At the end of each blosc chunk some empty space could be added (this can be parametrized) in order to allow the modification of some data elements inside each block. The reason for the additional space is that, as these chunks will be typically compressed, when modifying some element of the chunk it is not guaranteed that the resulting chunk will fit in the same space than the old one. Having this provision of a small empty space at the end of each chunk will allow for storing the modified chunks in many cases, without a need to save the entire file on a different part of the disk.
Depending on which configuration for the file is used a constant, or linear overhead may be added to the file. The Bloscpack header adds 32 bytes in any case. If the data is non-compressible, Blosc will add 16 bytes of header to each chunk. If used, both the checksum and the offsets will add overhead to the file. The offsets add 8 bytes per chunk and the checksum adds a fixed constant value which depends on the checksum to each chunk. For example, 32 bytes for the adler32 checksum.
Also, depending on the number of reserved bytes at the end of each chunk (the default is to not reserve them), that will add another overhead to the final size.

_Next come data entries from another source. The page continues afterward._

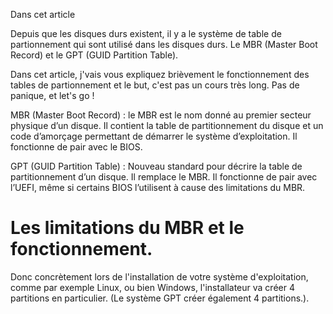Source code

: Dans cet article

Depuis que les disques durs existent, il y a le système de table de partionnement qui sont utilisé dans les disques durs. Le MBR (Master Boot Record) et le GPT (GUID Partition Table). 

Dans cet article, j'vais vous expliquez brièvement le fonctionnement des tables de partionnement et le but, c'est pas un cours très long. Pas de panique, et let's go !

MBR (Master Boot Record) : le MBR est le nom donné au premier secteur physique d’un disque. Il contient la table de partitionnement du disque et un code d’amorçage permettant de démarrer le système d’exploitation. Il fonctionne de pair avec le BIOS.

GPT (GUID Partition Table) : Nouveau standard pour décrire la table de partitionnement d’un disque. Il remplace le MBR. Il fonctionne de pair avec l’UEFI, même si certains BIOS l’utilisent à cause des limitations du MBR.

# Les limitations du MBR et le fonctionnement.

Donc concrètement lors de l'installation de votre système d'exploitation, comme par exemple Linux, ou bien Windows, l'installateur va créer 4 partitions en particulier. (Le système GPT créer également 4 partitions.).

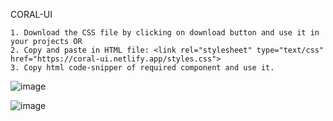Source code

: CORAL-UI

    1. Download the CSS file by clicking on download button and use it in your projects OR
    2. Copy and paste in HTML file: <link rel="stylesheet" type="text/css" href="https://coral-ui.netlify.app/styles.css">
	3. Copy html code-snipper of required component and use it.



![image](https://user-images.githubusercontent.com/65384355/143673180-31cb05ca-f03d-48c8-9bd0-ecfac70ce693.png)

![image](https://user-images.githubusercontent.com/65384355/143673225-09f1e396-44ab-4794-9ffa-115550b2b713.png)
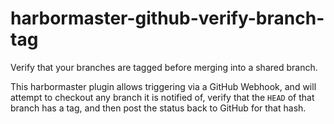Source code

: # harbormaster-github-verify-branch-tag
Verify that your branches are tagged before merging into a shared branch.

This harbormaster plugin allows triggering via a GitHub Webhook, and will attempt to checkout any branch it is notified of, verify that the `HEAD` of that branch has a tag, and then post the status back to GitHub for that hash.
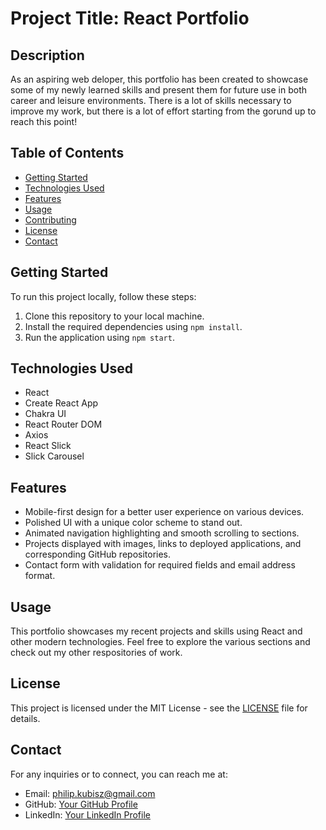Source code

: # Project Title: React Portfolio

## Description
As an aspiring web deloper, this portfolio has been created to showcase some of my newly learned skills and present them for future use in both career and leisure environments. There is a lot of skills necessary to improve my work, but there is a lot of effort starting from the gorund up to reach this point!

## Table of Contents
- [Getting Started](#getting-started)
- [Technologies Used](#technologies-used)
- [Features](#features)
- [Usage](#usage)
- [Contributing](#contributing)
- [License](#license)
- [Contact](#contact)


## Getting Started
To run this project locally, follow these steps:
1. Clone this repository to your local machine.
2. Install the required dependencies using `npm install`.
3. Run the application using `npm start`.

## Technologies Used
- React
- Create React App
- Chakra UI
- React Router DOM
- Axios
- React Slick
- Slick Carousel

## Features
- Mobile-first design for a better user experience on various devices.
- Polished UI with a unique color scheme to stand out.
- Animated navigation highlighting and smooth scrolling to sections.
- Projects displayed with images, links to deployed applications, and corresponding GitHub repositories.
- Contact form with validation for required fields and email address format.

## Usage
This portfolio showcases my recent projects and skills using React and other modern technologies. Feel free to explore the various sections and check out my other respositories of work.

## License
This project is licensed under the MIT License - see the [LICENSE](LICENSE) file for details.

## Contact
For any inquiries or to connect, you can reach me at:
- Email: philip.kubisz@gmail.com
- GitHub: [Your GitHub Profile](https://github.com/PhilKubz)
- LinkedIn: [Your LinkedIn Profile](https://www.linkedin.com/in/philip-kubisz-a62314271/)
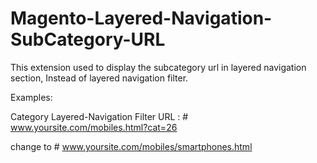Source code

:# Magento-Layered-Navigation-SubCategory-URL
This extension used to display the subcategory url in layered navigation section, Instead of layered navigation filter.

Examples:

Category Layered-Navigation Filter URL :  # www.yoursite.com/mobiles.html?cat=26

change to  # www.yoursite.com/mobiles/smartphones.html


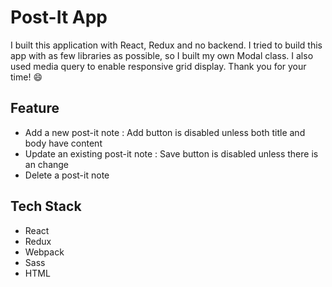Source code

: # Post-It App

I built this application with React, Redux and no backend. I tried to build this app with as few libraries as possible, so I built my own Modal class. I also used media query to enable responsive grid display. Thank you for your time! :smile:

## Feature

* Add a new post-it note : Add button is disabled unless both title and body have content
* Update an existing post-it note : Save button is disabled unless there is an change
* Delete a post-it note

## Tech Stack

* React
* Redux
* Webpack
* Sass
* HTML
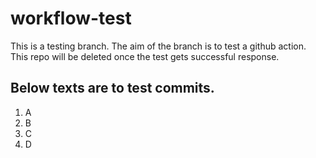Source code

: # workflow-test
This is a testing branch.
The aim of the branch is to test a github action.
This repo will be deleted once the test gets successful response.

## Below texts are to test commits.
1. A
2. B
3. C
4. D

Here there can be as many files as necessary. The format for every file will be JSON, so caution should be used for ensuring that all the metadata can be serialized and deserialized in this format. There could be three (or more, in the future) files:
This contains the shape of the dataset, as well as the uncompressed size (nbytes) and the compressed size (cbytes). For example:
$ cat meta/sizes
{"shape": [10000000], "nbytes": 80000000, "cbytes": 17316745}
Here comes the information about the data type, defaults and how data is being stored. Example:
$ cat myarray/meta/storage
{"dtype": "float64", "cparams": {"shuffle": true, "clevel": 5},
"chunklen": 16384, "dflt": 0.0, "expectedlen": 10000000}
In this file it comes additional user information. Example:
$ cat myarray/meta/attributes
{"temperature": 11.4, "scale": "Celsius",
"coords": {"lat": 40.1, "lon": 0.5}}